An intriguing manuscript containing early Japanese translations of American reports drafted during Perry’s mission to the Bonin Islands (Ogasawara-shima) in June 1853, one month before he sailed into Edo Bay for the first time. It is a fascinating record of America’s colonial and commercial ambitions in the mid-19th century and Japan’s response. The volume’s upper wrapper bears the official seal (onikki kata) belonging to the Keeper of the Diary, the functionary responsible for recording important events on behalf of the bakufu.
We are uncertain how the Japanese obtained these secret American documents and when this manuscript was compiled. Perhaps it was composed after Japan’s 1860 Embassy to the United States, when representatives were sent to Washington to negotiate a treaty between the two nations. Upon the return of Japan’s diplomatic mission, the chief negotiator, Yoshitake Kimura, assigned a linguist, Kudo Iwaji, the task of translating the documents and books they had brought back. He also translated Perry’s Narrative of the Expedition of an American Squadron to the China Seas and Japan (1856); it remained in manuscript until 1912. Iwaji is mentioned twice herein as the compiler of our manuscript volume.
Before Perry’s fateful incursion to Edo Bay in July, he explored the Bonin Islands as a potential coal depot and resupply station for future travel and commerce between the United States and Asia. This manuscript is based on accounts of this expedition written by Anton L.C. Portman (Perry’s Dutch translator) and the American translator Samuel W. Williams (1812-84), an expert in Chinese and Japanese, who are referred to several times in the text.
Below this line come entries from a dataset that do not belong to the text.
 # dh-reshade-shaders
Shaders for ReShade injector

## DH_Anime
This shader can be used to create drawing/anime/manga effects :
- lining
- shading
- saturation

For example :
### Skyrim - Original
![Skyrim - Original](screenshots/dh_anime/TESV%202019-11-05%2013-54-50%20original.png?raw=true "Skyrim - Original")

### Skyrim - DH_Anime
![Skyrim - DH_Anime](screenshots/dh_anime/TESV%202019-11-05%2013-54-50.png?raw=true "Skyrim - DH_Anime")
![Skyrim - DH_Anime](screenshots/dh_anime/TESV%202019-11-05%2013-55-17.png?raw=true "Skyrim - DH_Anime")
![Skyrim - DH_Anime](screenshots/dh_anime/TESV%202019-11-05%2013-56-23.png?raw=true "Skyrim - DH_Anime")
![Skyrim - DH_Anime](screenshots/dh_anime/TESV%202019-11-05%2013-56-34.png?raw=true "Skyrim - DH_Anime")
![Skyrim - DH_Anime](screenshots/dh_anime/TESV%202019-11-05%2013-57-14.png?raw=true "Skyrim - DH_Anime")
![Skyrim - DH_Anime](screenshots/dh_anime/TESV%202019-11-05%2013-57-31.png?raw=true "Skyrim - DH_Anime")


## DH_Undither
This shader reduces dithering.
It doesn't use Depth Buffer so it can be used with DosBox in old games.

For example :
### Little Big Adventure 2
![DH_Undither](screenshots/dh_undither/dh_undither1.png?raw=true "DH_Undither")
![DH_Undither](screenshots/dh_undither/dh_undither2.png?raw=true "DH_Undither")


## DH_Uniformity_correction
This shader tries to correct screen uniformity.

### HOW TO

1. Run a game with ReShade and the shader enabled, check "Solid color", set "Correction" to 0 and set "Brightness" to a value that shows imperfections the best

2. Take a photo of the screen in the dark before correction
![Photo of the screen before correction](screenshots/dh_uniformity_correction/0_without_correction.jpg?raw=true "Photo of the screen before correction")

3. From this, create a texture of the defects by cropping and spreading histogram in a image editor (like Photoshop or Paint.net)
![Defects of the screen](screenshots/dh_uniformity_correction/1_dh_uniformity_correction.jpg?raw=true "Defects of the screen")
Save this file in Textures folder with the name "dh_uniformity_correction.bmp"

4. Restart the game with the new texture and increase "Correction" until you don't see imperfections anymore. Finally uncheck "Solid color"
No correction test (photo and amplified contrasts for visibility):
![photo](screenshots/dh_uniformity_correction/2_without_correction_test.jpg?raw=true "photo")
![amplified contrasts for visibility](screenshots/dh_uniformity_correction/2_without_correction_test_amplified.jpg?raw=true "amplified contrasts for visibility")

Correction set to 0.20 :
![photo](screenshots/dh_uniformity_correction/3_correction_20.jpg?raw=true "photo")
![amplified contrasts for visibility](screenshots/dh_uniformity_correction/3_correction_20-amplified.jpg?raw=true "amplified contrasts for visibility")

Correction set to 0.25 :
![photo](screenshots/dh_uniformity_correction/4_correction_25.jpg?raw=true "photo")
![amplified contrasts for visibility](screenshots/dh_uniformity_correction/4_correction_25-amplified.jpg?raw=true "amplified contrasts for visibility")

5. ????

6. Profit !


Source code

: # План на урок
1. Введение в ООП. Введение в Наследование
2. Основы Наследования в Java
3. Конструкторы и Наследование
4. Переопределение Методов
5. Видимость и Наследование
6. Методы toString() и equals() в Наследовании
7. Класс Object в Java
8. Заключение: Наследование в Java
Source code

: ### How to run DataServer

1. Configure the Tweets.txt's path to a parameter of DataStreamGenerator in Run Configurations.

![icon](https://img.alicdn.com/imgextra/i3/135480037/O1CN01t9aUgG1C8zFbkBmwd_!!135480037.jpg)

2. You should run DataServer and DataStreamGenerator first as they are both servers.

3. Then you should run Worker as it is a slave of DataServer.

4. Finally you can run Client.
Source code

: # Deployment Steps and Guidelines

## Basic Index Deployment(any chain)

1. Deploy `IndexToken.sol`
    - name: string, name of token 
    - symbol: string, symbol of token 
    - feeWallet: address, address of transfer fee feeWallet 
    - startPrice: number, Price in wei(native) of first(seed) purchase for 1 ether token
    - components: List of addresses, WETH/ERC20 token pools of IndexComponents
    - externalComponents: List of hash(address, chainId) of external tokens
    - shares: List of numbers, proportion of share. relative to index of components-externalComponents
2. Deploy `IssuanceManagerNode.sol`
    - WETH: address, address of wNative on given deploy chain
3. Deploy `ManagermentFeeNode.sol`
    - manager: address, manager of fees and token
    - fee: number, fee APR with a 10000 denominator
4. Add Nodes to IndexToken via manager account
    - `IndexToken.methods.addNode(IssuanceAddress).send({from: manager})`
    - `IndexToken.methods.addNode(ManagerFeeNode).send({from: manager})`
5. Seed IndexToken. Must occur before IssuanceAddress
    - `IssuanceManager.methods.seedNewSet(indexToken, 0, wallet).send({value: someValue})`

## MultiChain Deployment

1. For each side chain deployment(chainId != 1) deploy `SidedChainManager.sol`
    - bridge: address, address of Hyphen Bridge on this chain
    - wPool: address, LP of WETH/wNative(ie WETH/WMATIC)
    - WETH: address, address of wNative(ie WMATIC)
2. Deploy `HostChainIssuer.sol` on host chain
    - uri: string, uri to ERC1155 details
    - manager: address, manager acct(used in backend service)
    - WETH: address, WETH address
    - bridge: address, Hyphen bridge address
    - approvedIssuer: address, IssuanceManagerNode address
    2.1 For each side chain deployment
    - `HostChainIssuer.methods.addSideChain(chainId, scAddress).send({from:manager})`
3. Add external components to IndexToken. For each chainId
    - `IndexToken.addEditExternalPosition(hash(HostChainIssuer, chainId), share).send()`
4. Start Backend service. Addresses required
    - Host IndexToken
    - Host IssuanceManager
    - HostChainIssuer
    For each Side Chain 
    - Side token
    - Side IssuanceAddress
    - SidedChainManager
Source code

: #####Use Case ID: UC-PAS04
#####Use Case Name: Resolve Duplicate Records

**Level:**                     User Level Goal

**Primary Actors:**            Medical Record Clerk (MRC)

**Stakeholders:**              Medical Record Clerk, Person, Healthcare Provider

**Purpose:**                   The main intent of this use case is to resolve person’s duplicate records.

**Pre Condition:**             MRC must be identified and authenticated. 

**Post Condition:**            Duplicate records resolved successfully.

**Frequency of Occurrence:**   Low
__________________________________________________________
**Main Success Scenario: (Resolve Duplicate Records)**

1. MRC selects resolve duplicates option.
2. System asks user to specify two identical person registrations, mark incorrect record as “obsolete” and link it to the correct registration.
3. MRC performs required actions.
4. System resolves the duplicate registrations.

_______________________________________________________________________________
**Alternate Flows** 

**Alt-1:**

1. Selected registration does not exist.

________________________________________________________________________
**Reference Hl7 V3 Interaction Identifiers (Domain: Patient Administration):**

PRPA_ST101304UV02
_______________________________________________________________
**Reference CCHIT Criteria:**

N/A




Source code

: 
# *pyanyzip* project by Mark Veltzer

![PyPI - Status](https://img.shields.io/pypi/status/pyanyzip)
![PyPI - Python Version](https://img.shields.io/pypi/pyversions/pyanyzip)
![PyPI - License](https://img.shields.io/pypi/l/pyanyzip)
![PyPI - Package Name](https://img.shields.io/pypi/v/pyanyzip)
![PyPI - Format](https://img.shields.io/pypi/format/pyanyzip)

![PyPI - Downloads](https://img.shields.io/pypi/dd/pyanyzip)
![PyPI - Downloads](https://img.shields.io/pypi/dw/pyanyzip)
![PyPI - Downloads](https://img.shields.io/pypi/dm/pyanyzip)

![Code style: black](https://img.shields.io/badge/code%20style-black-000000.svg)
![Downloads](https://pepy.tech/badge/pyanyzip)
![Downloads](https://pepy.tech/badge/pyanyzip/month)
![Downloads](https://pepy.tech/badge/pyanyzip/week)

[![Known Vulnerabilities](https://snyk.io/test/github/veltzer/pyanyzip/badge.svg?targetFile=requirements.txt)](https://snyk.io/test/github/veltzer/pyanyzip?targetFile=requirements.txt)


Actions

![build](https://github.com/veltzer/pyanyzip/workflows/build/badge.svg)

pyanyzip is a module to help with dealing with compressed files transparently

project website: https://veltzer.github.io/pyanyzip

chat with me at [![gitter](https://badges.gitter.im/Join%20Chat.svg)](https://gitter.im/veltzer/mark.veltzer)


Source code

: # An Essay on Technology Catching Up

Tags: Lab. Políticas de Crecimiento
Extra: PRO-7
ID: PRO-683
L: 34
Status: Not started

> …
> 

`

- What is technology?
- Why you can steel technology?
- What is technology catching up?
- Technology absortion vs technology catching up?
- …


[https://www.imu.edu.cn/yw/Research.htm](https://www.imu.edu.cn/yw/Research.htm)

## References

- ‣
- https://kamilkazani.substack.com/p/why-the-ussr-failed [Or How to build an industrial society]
Our high-level Japanese-government-produced report is divided into two sections, based on these firsthand reports by Williams and Portman.
At the beginning of the volume is a two-page manuscript map of the archipelago’s two main islands (Chichi-jima and Haha-jima). The text offers a lengthy history of the islands and the various attempts by Britain and Russia to claim it. It is also filled with very detailed notes on the climate, ecology, natural resources, etc. Portman’s portion has rather scholarly observations on some botanical specimens that were collected.
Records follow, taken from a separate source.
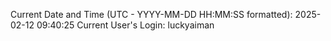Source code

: Current Date and Time (UTC - YYYY-MM-DD HH:MM:SS formatted): 2025-02-12 09:40:25
Current User's Login: luckyaiman
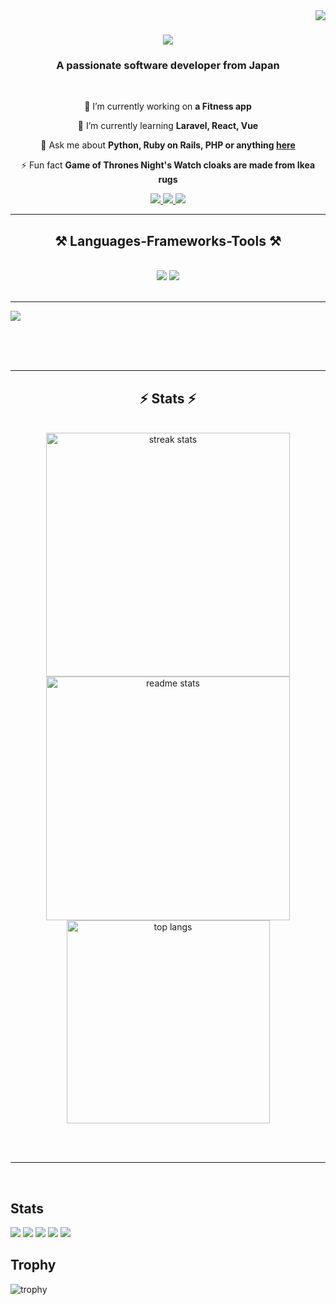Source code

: <img align="right" src="https://visitor-badge.laobi.icu/badge?page_id=Murasso.Murasso" />

<h1 align="center">
    <img src="https://readme-typing-svg.herokuapp.com/?font=Righteous&size=35&center=true&vCenter=true&width=500&height=70&duration=4000&lines=Hi+There!+👋;+I'm+So+Murakami!;" />
</h1>

<h3 align="center">A passionate software developer from Japan</h3>

<br/>

<div align="center">
 
 🔭 I’m currently working on **a Fitness app**
 
 🌱 I’m currently learning **Laravel, React, Vue**

💬 Ask me about **Python, Ruby on Rails, PHP or anything [here](https://github.com/Murasso/Murasso/issues)**

⚡ Fun fact **Game of Thrones Night's Watch cloaks are made from Ikea rugs**

 </div>
 
<div align="center"> 
  <a href="mailto:sou04136@gmail.com">
    <img src="https://img.shields.io/badge/Gmail-333333?style=for-the-badge&logo=gmail&logoColor=red" />
  </a>
  <a href="https://www.linkedin.com/in/so-murakami-156974249/" target="_blank">
    <img src="https://img.shields.io/badge/LinkedIn-0077B5?style=for-the-badge&logo=linkedin&logoColor=white" target="_blank" />
  </a>
  <a href="https://github.com/Murasso" target="_blank">
     <img src="https://img.shields.io/badge/Portfolio-FF5722?style=for-the-badge&logo=todoist&logoColor=white" target="_blank" /> <!-- sqlite, safari, google-chrome are other good icon options -->
  </a>
</div>

 <hr/>
 
<h2 align="center">⚒️ Languages-Frameworks-Tools ⚒️</h2>
<br/>
<div align="center">
    <img src="https://skillicons.dev/icons?i=react,vue,bootstrap,mui,html,css,vscode,github,tailwind,git,r" />
    <img src="https://skillicons.dev/icons?i=nodejs,python,javascript,typescript,php,django,c,java,nextjs,mysql,flask" /><br>
</div>

<br/>
<hr/>

![](https://raw.githubusercontent.com/Murasso/Mursso/output/github-contribution-grid-snake.svg)

  
  <br/><br/><br/>


<hr/>

<h2 align="center">⚡ Stats ⚡</h2>
<br>
<div align=center>
  <img width=390 src="https://github-readme-streak-stats-salesp07.vercel.app/?user=salesp07&count_private=true&theme=react&border_radius=10" alt="streak stats"/>
  <img width=390 src="https://github-readme-stats-salesp07.vercel.app/api?username=salesp07&count_private=true&show_icons=true&theme=react&rank_icon=github&border_radius=10" alt="readme stats" />
  <br/>
  <img width=325 align="center" src="https://github-readme-stats-salesp07.vercel.app/api/top-langs/?username=salesp07&hide=HTML&langs_count=8&layout=compact&theme=react&border_radius=10&size_weight=0.5&count_weight=0.5&exclude_repo=github-readme-stats" alt="top langs" />
</div>

<br/><br/>

<hr/>

<br/>

## Stats
![](http://github-profile-summary-cards.vercel.app/api/cards/profile-details?username=Murasso&theme=gruvbox)
![](http://github-profile-summary-cards.vercel.app/api/cards/repos-per-language?username=Murasso&theme=gruvbox)
![](http://github-profile-summary-cards.vercel.app/api/cards/most-commit-language?username=Murasso&theme=gruvbox)
![](http://github-profile-summary-cards.vercel.app/api/cards/stats?username=Murasso&theme=gruvbox)
![](http://github-profile-summary-cards.vercel.app/api/cards/productive-time?username=Murasso&theme=gruvbox&utcOffset=9)

## Trophy
![trophy](https://github-profile-trophy.vercel.app/?username=Murasso&theme=gruvbox)


<br/>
All of this information on the archipelago would have been extremely useful to the Japanese when they made an official claim to it in 1862. Control of the islands was ceded to the United States after World War II and in 1968 returned to Japan.
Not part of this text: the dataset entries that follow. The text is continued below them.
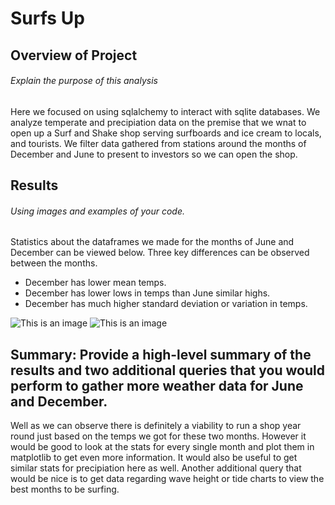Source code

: # Surfs Up



## Overview of Project
###### Explain the purpose of this analysis

Here we focused on using sqlalchemy to interact with sqlite databases. We analyze temperate and precipiation data on the premise that we wnat to open up a Surf and Shake shop serving surfboards and ice cream to locals, and tourists. We filter data gathered from stations around the months of December and June to present to investors so we can open the shop.


## Results
###### Using images and examples of your code.

Statistics about the dataframes we made for the months of June and December can be viewed below. 
Three key differences can be observed between the months. 
* December has lower mean temps.
* December has lower lows in temps than June similar highs. 
* December has much higher standard deviation or variation in temps.

![This is an image](https://i.imgur.com/5FVbkKG.png)
![This is an image](https://i.imgur.com/da0C8uL.png)

## Summary: Provide a high-level summary of the results and two additional queries that you would perform to gather more weather data for June and December.

Well as we can observe there is definitely a viability to run a shop year round just based on the temps we got for these two months. However it would be good to look at the stats for every single month and plot them in matplotlib to get even more information. It would also be useful to get similar stats for precipiation here as well. Another additional query that would be nice is to get data regarding wave height or tide charts to view the best months to be surfing. 
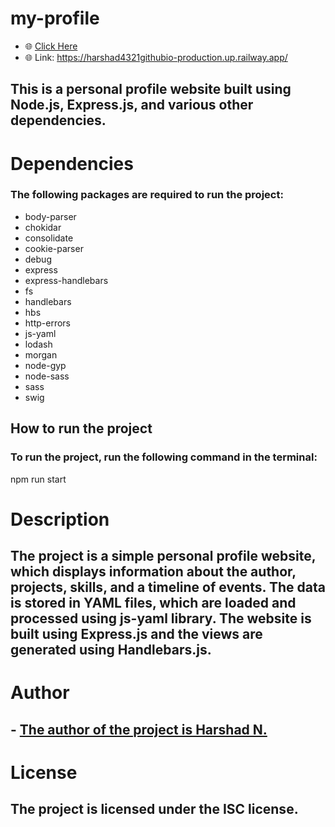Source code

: # my-profile

- 🌐  [Click Here](https://harshad4321githubio-production.up.railway.app/)
- 🌐  Link:  https://harshad4321githubio-production.up.railway.app/
 
## This is a personal profile website built using Node.js, Express.js, and various other dependencies.

# Dependencies
### The following packages are required to run the project:

- body-parser
- chokidar
- consolidate
- cookie-parser
- debug
- express
- express-handlebars
- fs
- handlebars
- hbs
- http-errors
- js-yaml
- lodash
- morgan
- node-gyp
- node-sass
- sass
- swig
## How to run the project
### To run the project, run the following command in the terminal:
 
npm run start

# Description
## The project is a simple personal profile website, which displays information about the author, projects, skills, and a timeline of events. The data is stored in YAML files, which are loaded and processed using js-yaml library. The website is built using Express.js and the views are generated using Handlebars.js.

# Author
 ## - [The author of the project is Harshad N.](https://github.com/harshad4321)


# License
## The project is licensed under the ISC license.
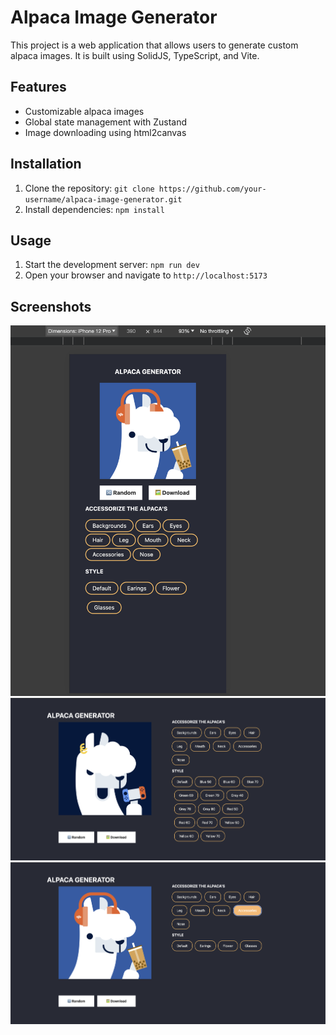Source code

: # Alpaca Image Generator

This project is a web application that allows users to generate custom alpaca images. It is built using SolidJS, TypeScript, and Vite.

## Features

- Customizable alpaca images
- Global state management with Zustand
- Image downloading using html2canvas

## Installation

1. Clone the repository: `git clone https://github.com/your-username/alpaca-image-generator.git`
2. Install dependencies: `npm install`

## Usage

1. Start the development server: `npm run dev`
2. Open your browser and navigate to `http://localhost:5173`

## Screenshots

![alt text](image-2.png)
![alt text](image.png)
![alt text](image-1.png)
In excellent condition. Preserved in a chitsu.
❧ Peter Booth Wiley, Yankees in the Land of the Gods: Commodore Perry and the Opening of Japan (1990), pp. 204-14.
The National Archives of Japan spring 2004 digital exhibition “Gekido Bakumatsu – Kaikoku no shogeki –” [“The end of the turbulent Edo period – Impact of the Opening of the country”] (accessed 11 February 2022) was of great help as we wrote this description.